**Problem to work on:**
Search the records for the string "balanced", then copy each line that has it.

[Source texts of formatted documents]
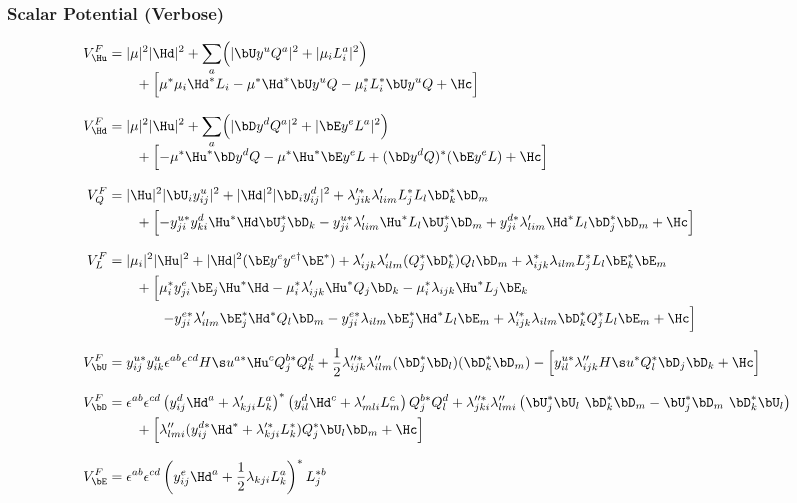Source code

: \subsubsection{Scalar Potential (Verbose)}
\vspace{-24pt}
\begin{align}
 V^F_{\Hu}&=
 |\mu|^2|\Hd|^2+\sum_a\Bigl(|\bU y^u Q^a|^2+|\mu_iL_i^a|^2\Bigr)
\\[-6pt]&\qquad\notag
+\Bigl[
 \mu^*\mu_i\Hd^*L_i - \mu^*\Hd^*\bU y^u Q - \mu_i^*L_i^*\bU y^u Q+\Hc
\Bigr]\\[8pt]
 V^F_{\Hd}&=
 |\mu|^2|\Hu|^2+\sum_a\Bigl(|\bD y^dQ^a|^2+|\bE y^e L^a|^2\Bigr)
\\[-6pt]&\qquad\notag
+\Bigl[
 -\mu^*\Hu^*\bD y^d Q-\mu^*\Hu^* \bE y^e L+(\bD y^d Q)^*(\bE y^e L)+\Hc
\Bigr]\\[8pt]
 V^F_{Q}&=
 |\Hu|^2|\bU_iy^u_{ij}|^2
+|\Hd|^2|\bD_iy^d_{ij}|^2
+\lambda'^*_{jik}\lambda'_{lim}L^*_jL_l\bD_k^*\bD_m
\\&\qquad\notag
+\Bigl[
-y^{u*}_{ji}y^d_{ki} \Hu^*\Hd\bU_j^*\bD_k
-y^{u*}_{ji}\lambda'_{lim}\Hu^*L_l\bU^*_j\bD_m
+y^{d*}_{ji}\lambda'_{lim}\Hd^*L_l\bD^*_j\bD_m+\Hc
\Bigr]\\[8pt]
 V^F_{L}&=
|\mu_i|^2|\Hu|^2+|\Hd|^2(\bE y^e y^{e\dagger}\bE^*)+\lambda'_{ijk}\lambda'_{ilm}(Q_j^*\bD^*_k)Q_l\bD_m
+\lambda^*_{ijk}\lambda_{ilm}L_j^*L_l\bE_k^*\bE_m
\notag\\&\qquad
+\Bigl[
\mu_i^*y^e_{ji}\bE_j\Hu^*\Hd-\mu^*_i\lambda'_{ijk}\Hu^*Q_j\bD_k-\mu_i^*\lambda_{ijk}\Hu^*L_j\bE_k
\Bigr.\\&\qquad\qquad\Bigl.\notag
-y^{e*}_{ji}\lambda'_{ilm}\bE^*_j\Hd^*Q_l\bD_m
-y^{e*}_{ji}\lambda_{ilm} \bE^*_j\Hd^*L_l\bE_m
+\lambda'^*_{ijk}\lambda_{ilm}\bD_k^*Q_j^*L_l\bE_m+\Hc
\Bigr]\\[8pt]
 V^F_{\bU}&=
 y^{u*}_{ij}y^u_{ik}\epsilon^{ab}\epsilon^{cd}H\s u^{a*}\Hu^cQ_j^{b*}Q_k^d
+\frac12\lambda''^*_{ijk}\lambda''_{ilm}(\bD^*_j\bD_l)(\bD^*_k\bD_m)
-\Bigl[y^{u*}_{il}\lambda''_{ijk}H\s u^*Q^*_l\bD_j\bD_k+\Hc\Bigr]\\[8pt]
 V^F_{\bD}&=
 \epsilon^{ab}\epsilon^{cd}
 \left(y^d_{ij}\Hd^a+\lambda'_{kji}L_k^a\right)^*\left(y^d_{il}\Hd^c+\lambda'_{mli}L^c_m\right)Q_j^{b*}Q_l^d
+\lambda''^*_{jki}\lambda''_{lmi}\left(\bU^*_j\bU_l\ \bD^*_k\bD_m-\bU^*_j\bD_m\ \bD^*_k\bU_l\right)
\notag\\&\qquad
+\Bigl[\lambda''_{lmi}(y^{d*}_{ij}\Hd^*+\lambda'^*_{kji}L_k^*)Q_j^*\bU_l\bD_m+\Hc\Bigr]\\[8pt]
 V^F_{\bE}&=
\epsilon^{ab}\epsilon^{cd}
\left(y^e_{ij}\Hd^a+\frac12\lambda_{kji}L_k^a\right)^*L^{*b}_j

\end{align}
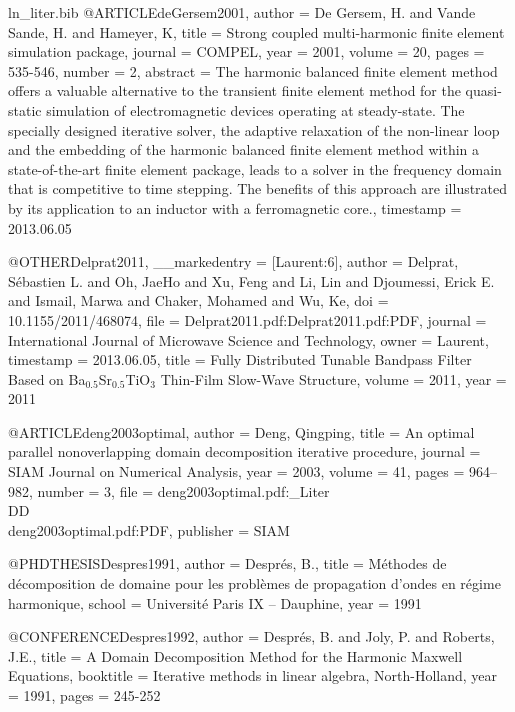 \begin{filecontents*}{ln_liter.bib}
@ARTICLE{deGersem2001,
  author = {De Gersem, H. and Vande Sande, H. and Hameyer, K},
  title = {Strong coupled multi-harmonic finite element simulation package},
  journal = {COMPEL},
  year = {2001},
  volume = {20},
  pages = {535-546},
  number = {2},
  abstract = {The harmonic balanced finite element method offers a valuable alternative
	to the transient finite element method for the quasi-static simulation
	of electromagnetic devices operating at steady-state. The specially
	designed iterative solver, the adaptive relaxation of the non-linear
	loop and the embedding of the harmonic balanced finite element method
	within a state-of-the-art finite element package, leads to a solver
	in the frequency domain that is competitive to time stepping. The
	benefits of this approach are illustrated by its application to an
	inductor with a ferromagnetic core.},
  timestamp = {2013.06.05}
}

@OTHER{Delprat2011,
  __markedentry = {[Laurent:6]},
  author = {Delprat, S\'ebastien L. and Oh, JaeHo and Xu, Feng and Li, Lin and
	Djoumessi, Erick E. and Ismail, Marwa and Chaker, Mohamed and Wu,
	Ke},
  doi = {10.1155/2011/468074},
  file = {Delprat2011.pdf:Delprat2011.pdf:PDF},
  journal = {International Journal of Microwave Science and Technology},
  owner = {Laurent},
  timestamp = {2013.06.05},
  title = {Fully Distributed Tunable Bandpass Filter Based on {Ba$_{0.5}$Sr$_{0.5}$TiO$_3$}
	Thin-Film Slow-Wave Structure},
  volume = {2011},
  year = {2011}
}

@ARTICLE{deng2003optimal,
  author = {Deng, Qingping},
  title = {An optimal parallel nonoverlapping domain decomposition iterative
	procedure},
  journal = {SIAM Journal on Numerical Analysis},
  year = {2003},
  volume = {41},
  pages = {964--982},
  number = {3},
  file = {deng2003optimal.pdf:_Liter\\DD\\deng2003optimal.pdf:PDF},
  publisher = {SIAM}
}

@PHDTHESIS{Despres1991,
  author = {Despr{\'e}s, B.},
  title = {M{\'e}thodes de d{\'e}composition de domaine pour les probl{\`e}mes
	de propagation d'ondes en r{\'e}gime harmonique},
  school = {Universit{\'e} Paris IX -- Dauphine},
  year = {1991}
}

@CONFERENCE{Despres1992,
  author = {Despr{\'e}s, B. and Joly, P. and Roberts, J.E.},
  title = {A Domain Decomposition Method for the Harmonic {M}axwell Equations},
  booktitle = {Iterative methods in linear algebra, North-Holland},
  year = {1991},
  pages = {245-252}
}


\end{filecontents*}
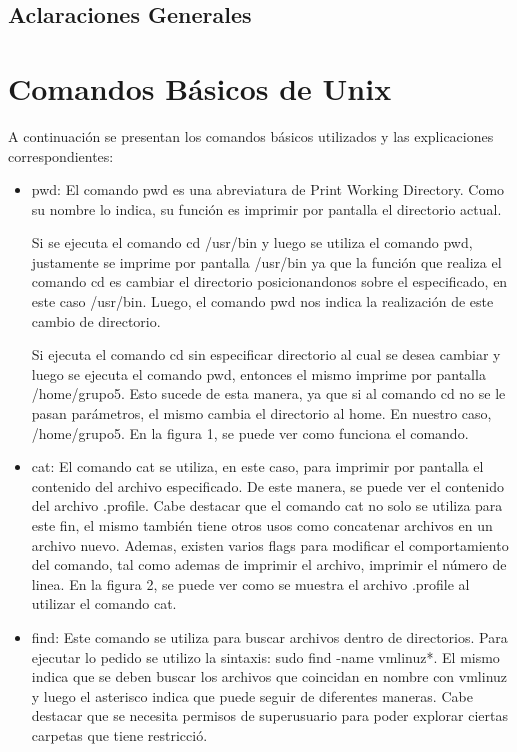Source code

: \documentclass[a4paper, 12pt]{article}
\begin{document}
\tableofcontents
\newpage
\begin{center}
\section*{Aclaraciones Generales}
\end{center}

\section*{Comandos B\'asicos de Unix}

A continuaci\'on se presentan los comandos b\'asicos utilizados y las explicaciones correspondientes:
\begin{itemize}
\item pwd: El comando pwd es una abreviatura de Print Working Directory. Como su nombre lo indica, su funci\'on es imprimir por pantalla el directorio actual.

Si se ejecuta el comando cd /usr/bin y luego se utiliza el comando pwd, justamente se imprime por pantalla /usr/bin ya que la funci\'on que realiza el comando cd es cambiar el directorio posicionandonos sobre el especificado, en este caso /usr/bin. Luego, el comando pwd nos indica la realizaci\'on de este cambio de directorio.

Si ejecuta el comando cd sin especificar directorio al cual se desea cambiar y luego se ejecuta el comando pwd, entonces el mismo imprime por pantalla /home/grupo5. Esto sucede de esta manera, ya que si al comando cd no se le pasan par\'ametros, el mismo cambia el directorio al home. En nuestro caso, /home/grupo5. En la figura 1, se puede ver como funciona el comando.

\item cat: El comando cat se utiliza, en este caso, para imprimir por pantalla el contenido del archivo especificado. De este manera, se puede ver el contenido del archivo .profile. Cabe destacar que el comando cat no solo se utiliza para este fin, el mismo tambi\'en tiene otros usos como concatenar archivos en un archivo nuevo. Ademas, existen varios flags para modificar el comportamiento del comando, tal como ademas de imprimir el archivo, imprimir el n\'umero de linea. En la figura 2, se puede ver como se muestra el archivo .profile al utilizar el comando cat.

\item find: Este comando se utiliza para buscar archivos dentro de directorios. Para ejecutar lo pedido se utilizo la sintaxis: sudo find -name vmlinuz*. El mismo indica que se deben buscar los archivos que coincidan en nombre con vmlinuz y luego el asterisco indica que puede seguir de diferentes maneras. Cabe destacar que se necesita permisos de superusuario para poder explorar ciertas carpetas que tiene restricci\'o.


\end{itemize}
\end{document}
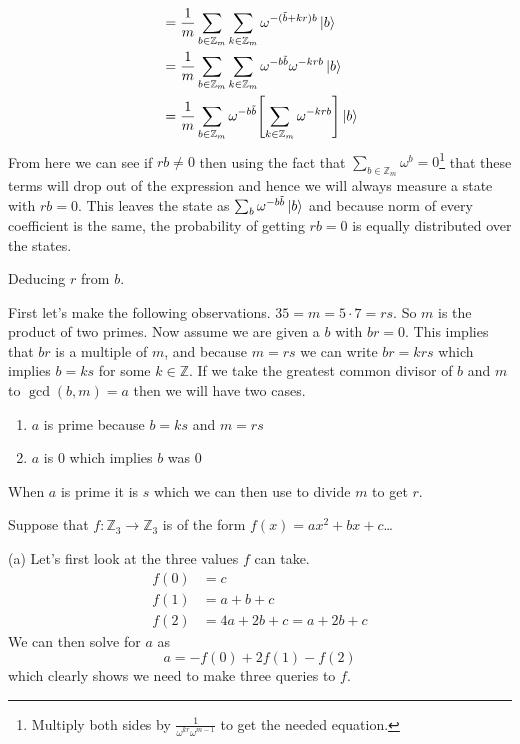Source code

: \documentclass[boxes,pages]{homework}
\begin{document}
\begin{solution}
\begin{align*}
		             & = \frac{1}{m}\sum_{b\in\mathbb{Z}_m}\sum_{k\in\mathbb{Z}_m}\omega^{-(\tilde{b} + kr)b}\ket{b}             \\
		             & = \frac{1}{m}\sum_{b\in\mathbb{Z}_m}\sum_{k\in\mathbb{Z}_m}\omega^{-b\tilde{b}}\omega^{-krb}\ket{b}       \\
		             & = \frac{1}{m}\sum_{b\in\mathbb{Z}_m}\omega^{-b\tilde{b}}\qty[\sum_{k\in\mathbb{Z}_m}\omega^{-krb}]\ket{b}
	\end{align*}
	From here we can see if $rb \neq 0$ then using the fact that $\sum_{b\in\mathbb{Z}_m}\omega^{b} = 0$\footnote{Multiply both sides by $\frac{1}{\omega^{kr}\omega^{m - 1}}$ to get the needed equation.} that these terms will drop out of the expression and hence we will always measure a state with $rb = 0$. This leaves the state as $\sum_b\omega^{-b\tilde{b}}\ket{b}$ and because norm of every coefficient is the same, the probability of getting $rb = 0$ is equally distributed over the states.
\end{solution}

\begin{problem}
Deducing $r$ from $b$.
\end{problem}

\begin{solution}
	First let's make the following observations. $35 = m = 5\cdot 7 = rs$. So $m$ is the product of two primes. Now assume we are given a $b$ with $br = 0$. This implies that $br$ is a multiple of $m$, and because $m = rs$ we can write $br = krs$ which implies $b = ks$ for some $k\in\mathbb{Z}$. If we take the greatest common divisor of $b$ and $m$ to $\gcd(b, m) = a$ then we will have two cases.
	\begin{enumerate}
		\item $a$ is prime because $b = ks$ and $m = rs$
		\item $a$ is 0 which implies $b$ was 0
	\end{enumerate}
	When $a$ is prime it is $s$ which we can then use to divide $m$ to get $r$.
\end{solution}


\begin{problem}
Suppose that $f: \mathbb{Z}_3\to\mathbb{Z}_3$ is of the form $f(x) = ax^2 + bx + c$\dots
\end{problem}

\begin{solution}
	(a) Let's first look at the three values $f$ can take.
	\begin{align*}
		f(0) & = c                        \\
		f(1) & = a + b + c                \\
		f(2) & = 4a + 2b + c = a + 2b + c
	\end{align*}
	We can then solve for $a$ as
	\begin{equation*}
		a = -f(0) + 2f(1) - f(2)
	\end{equation*}
	which clearly shows we need to make three queries to $f$.
\end{solution}
\end{document}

**Result:**
  abstract = {The harmonic balanced finite element method offers a valuable alternative
	loop and the embedding of the harmonic balanced finite element method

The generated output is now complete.